If you are a regular reader of my blog, you’ll have noticed that for the last 230 or so days I’ve been dedicated to taking part in a personal photography project I call ‘365 Days of Happy’.
The intention behind the project was to capture those little moments of joy that happen on a daily basis, but which most of us overlook because we’re either too busy rushing around, too plugged into our smartphones/tablets/laptops/TV screens or too focused on our own negative thought patterns. Put simply – we just don’t notice them.
Now that I’ve been committed to the project for such a long time (and it is most definitely going to be an ongoing feature – both on this blog and in my life) I’ve been finding that it’s been getting easier and easier to find the moment of happy in my day, even if sometimes it’s only small. But something else I have noticed is that on some days I struggle to find a picture to post. Not because I can’t find a moment of joy (that simply hasn’t happened and I don’t think it’s going to – there is always something to be happy about), but rather because I’m so content all day in what I’m doing, just BEING, that it doesn’t even occur to me to take a shot of any one particular part of it.
I had one of these days recently.

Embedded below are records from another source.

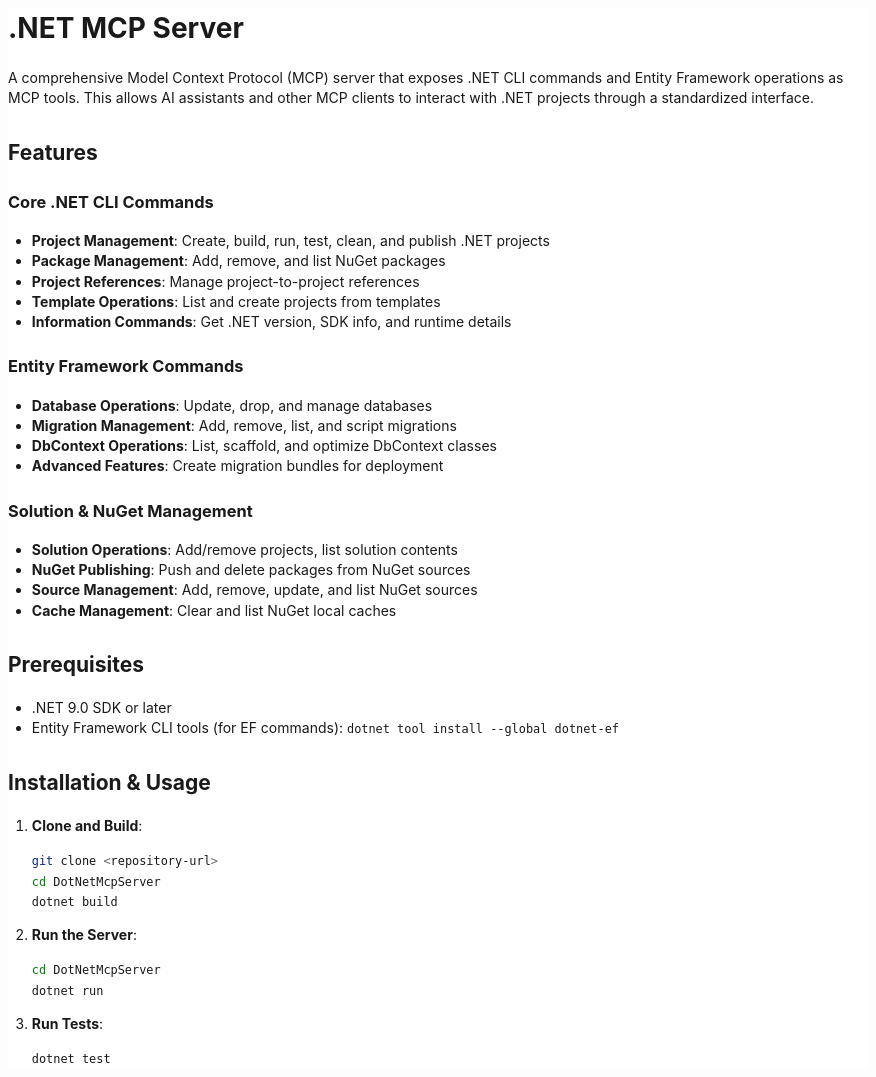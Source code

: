 # .NET MCP Server

A comprehensive Model Context Protocol (MCP) server that exposes .NET CLI commands and Entity Framework operations as MCP tools. This allows AI assistants and other MCP clients to interact with .NET projects through a standardized interface.

## Features

### Core .NET CLI Commands
- **Project Management**: Create, build, run, test, clean, and publish .NET projects
- **Package Management**: Add, remove, and list NuGet packages
- **Project References**: Manage project-to-project references
- **Template Operations**: List and create projects from templates
- **Information Commands**: Get .NET version, SDK info, and runtime details

### Entity Framework Commands
- **Database Operations**: Update, drop, and manage databases
- **Migration Management**: Add, remove, list, and script migrations
- **DbContext Operations**: List, scaffold, and optimize DbContext classes
- **Advanced Features**: Create migration bundles for deployment

### Solution & NuGet Management
- **Solution Operations**: Add/remove projects, list solution contents
- **NuGet Publishing**: Push and delete packages from NuGet sources
- **Source Management**: Add, remove, update, and list NuGet sources
- **Cache Management**: Clear and list NuGet local caches

## Prerequisites

- .NET 9.0 SDK or later
- Entity Framework CLI tools (for EF commands): `dotnet tool install --global dotnet-ef`

## Installation & Usage

1. **Clone and Build**:
   ```bash
   git clone <repository-url>
   cd DotNetMcpServer
   dotnet build
   ```

2. **Run the Server**:
   ```bash
   cd DotNetMcpServer
   dotnet run
   ```

3. **Run Tests**:
   ```bash
   dotnet test
   ```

It is currently half term and oh boy have the girls and I been looking forward to it after what feels like a very long stretch of school-time. We have all been in need of a rest and were anticipating lazy mornings, lots of time spent together and plenty of fun to be had. We had a few plans written down on a list stuck to the fridge, but nothing that we absolutely had to do.
On this particular day, a Tuesday, we’d been to the dentist in the morning (always a winner with my girls – they love getting stickers at the end of the appointment!), and then spent the afternoon baking brownies together, doing their holiday homework assignments and playing in the garden.
Nothing special.
Just ordinary moments.
And it was wonderful. As I was standing at the sink washing up the breakfast and lunchtime dishes (plus the debris from our baking efforts), I took a moment to stop and watch my three daughters playing together outside in the gorgeous October sunshine. In that moment I felt overwhelmingly grateful and joyful and lucky. Just because it was such an unassuming, completely ordinary moment… and that was what made it so special.
We are constantly being encouraged to seek out the ‘extraordinary’ moments in life, to make the most of every single day, to constantly strive for more… because that’s what will make us happy – right?
Perhaps.
But perhaps not.
Because what I’m beginning to learn is that slowing down, keeping things simple and being in the moment is what makes the ordinary moments extraordinary.